The night before Xurpas Inc. went public on December 2 (2014), Nix Nolledo was still working on the two-and-half-minute speech he was to deliver at the Philippine Stock Exchange trading floor. It was, to say the least, a big day for the digital content provider, which started with only P62,500 in seed money 14 years ago.
With the public offering, Xurpas was able to build a P1.36-billion war chest to further grow the business, while Nolledo, and his business partners, Raymond Gerard Racaza and Fernando Jude Garcia, became billionaires overnight. The company’s market capitalization was at P19.6 billion, based on the stock’s closing price as of March 9.
“It was very heartfelt,” Nolledo says of the speech. After all, he knew what he and his business partners had to go through to get to that point. “By no means is Xurpas an overnight success. It’s years of hard work, of not enough sleep, and really out-working, and out-thinking the competition.”

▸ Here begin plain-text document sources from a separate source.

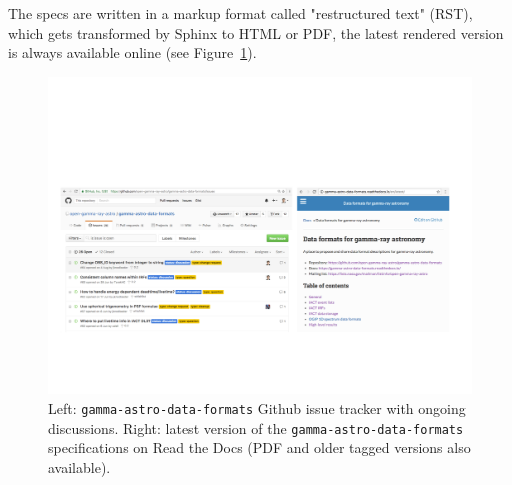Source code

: The specs are written in a markup format called "restructured text" (RST),
which gets transformed by Sphinx to HTML or PDF, the latest rendered version is always available online (see Figure~\ref{fig:webpage}).

\begin{figure}[tb]
\centerline{\includegraphics[width=\textwidth]{figures/webpage}}
\caption{
Left: \texttt{gamma-astro-data-formats} Github issue tracker with ongoing discussions. Right: latest version of the \texttt{gamma-astro-data-formats} specifications on Read the Docs (PDF and older tagged versions also available).
}
\label{fig:webpage}
\end{figure}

Starting with a small capital forced Xurpas to run lean. The founders didn’t pay themselves a salary so they only touched their startup money for office essentials. The payoff came just a few months later when they landed their first contract.

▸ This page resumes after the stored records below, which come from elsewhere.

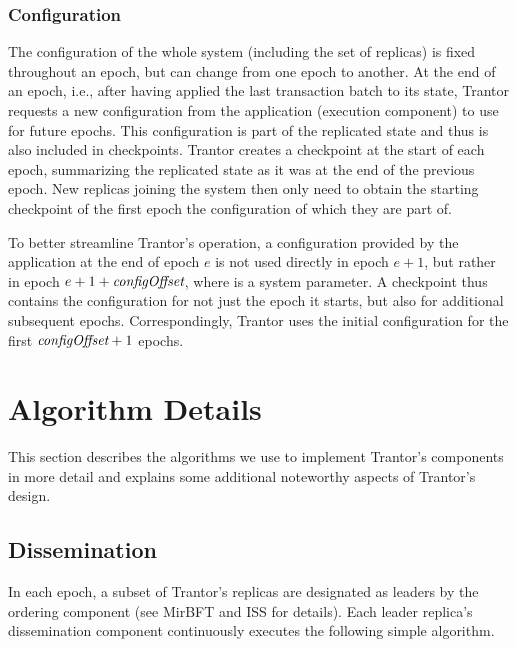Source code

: \documentclass{article}
\begin{document}
\subsubsection{Configuration}
\label{sec:configuration}

The configuration of the whole system (including the set of replicas) is fixed throughout an epoch,
but can change from one epoch to another.
At the end of an epoch, i.e., after having applied the last transaction batch to its state,
Trantor requests a new configuration from the application (execution component) to use for future epochs.
This configuration is part of the replicated state and thus is also included in checkpoints.
Trantor creates a checkpoint at the start of each epoch,
summarizing the replicated state as it was at the end of the previous epoch.
New replicas joining the system then only need to obtain the starting checkpoint
of the first epoch the configuration of which they are part of.

To better streamline Trantor’s operation,
a configuration provided by the application at the end of epoch $e$ is not used directly in epoch $e+1$,
but rather in epoch $e+1+\textit{configOffset}$, where  is a system parameter.
A checkpoint thus contains the configuration for not just the epoch it starts,
but also for  additional subsequent epochs.
Correspondingly, Trantor uses the initial configuration for the first $\textit{configOffset}+1$ epochs.

\section{Algorithm Details}
\label{sec:algorithm-details}

This section describes the algorithms we use to implement Trantor’s components in more detail
and explains some additional noteworthy aspects of Trantor’s design.

\subsection{Dissemination}

In each epoch, a subset of Trantor’s replicas are designated as leaders by the ordering component
(see MirBFT \cite{mirbft} and ISS \cite{iss} for details).
Each leader replica’s dissemination component continuously executes the following simple algorithm.
\end{document}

As the company president, Nolledo handles business development and marketing, while Racaza and Garcia, both software engineers, oversee product development. The three met at the Ayala group’s Internet investment arm iAyala, where they were all employees. Nolledo joined the company after iAyala bought his first tech venture, Internet forum PinoyExchange.com.

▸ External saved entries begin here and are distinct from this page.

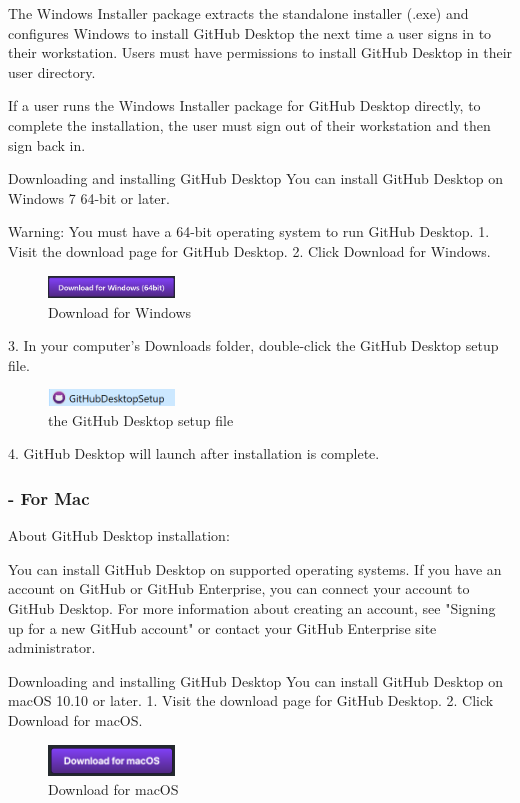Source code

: The Windows Installer package extracts the standalone installer (.exe) and configures Windows to install GitHub Desktop the next time a user signs in to their workstation. Users must have permissions to install GitHub Desktop in their user directory.

If a user runs the Windows Installer package for GitHub Desktop directly, to complete the installation, the user must sign out of their workstation and then sign back in.

Downloading and installing GitHub Desktop
You can install GitHub Desktop on Windows 7 64-bit or later.

Warning: You must have a 64-bit operating system to run GitHub Desktop.
1.	Visit the download page for GitHub Desktop.
2.	Click Download for Windows.
\begin{figure}[ht]
    \centering
    \includegraphics[width=0.3\textwidth]{figures/Download for Windows.png}
    \caption{Download for Windows}
\end{figure}

3. In your computer's Downloads folder, double-click the GitHub Desktop setup file.
\begin{figure}[ht]
    \centering
    \includegraphics[width=0.3\textwidth]{figures/the GitHub Desktop setup file.png}
    \caption{the GitHub Desktop setup file}
\end{figure}

4. GitHub Desktop will launch after installation is complete.



\subsubsection{- For Mac}

About GitHub Desktop installation:

You can install GitHub Desktop on supported operating systems. If you have an account on GitHub or GitHub Enterprise, you can connect your account to GitHub Desktop. For more information about creating an account, see "Signing up for a new GitHub account" or contact your GitHub Enterprise site administrator.

Downloading and installing GitHub Desktop
You can install GitHub Desktop on macOS 10.10 or later.
1.	Visit the download page for GitHub Desktop.
2.	Click Download for macOS.
\begin{figure}[ht]
    \centering
    \includegraphics[width=0.3\textwidth]{figures/Download for macOS.png}
    \caption{Download for macOS}
\end{figure}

The insights the three gained working at iAyala opened doors for them. They suddenly had access to information, which led them to take a good, hard look at the mobile phone space. At the time, there were only six million Filipinos with cellphones, and two million with PCs. Knowing that 90% of the population wouldn’t be able to afford PCs, Nolledo correctly predicted that the number of mobile phone users would exponentially grow. Now, there are more than 110 million mobile subscriptions in the Philippines, 40% of the population has access to the Internet, and close to half of all mobile subscribers have smartphones.
But when the three started Xurpas in 2001, they were up against some pretty tight competition. Nolledo estimates there were 200 companies competing in the space, with the frontrunner having venture capital money, family, and business connections, and MBAs from very prestigious schools—all of which he and his partners didn’t have.
Broader market perspective
“I think it was an advantage that I came from PinoyExchange.com. I understood inherently how to build a community. Number two, we came from iAyala. At iAyala, we were talking to the likes of AOL, Yahoo, Nokia, when Nokia was still a giant...so, we had a global perspective, while all our competitors had a very local perspective of the world.”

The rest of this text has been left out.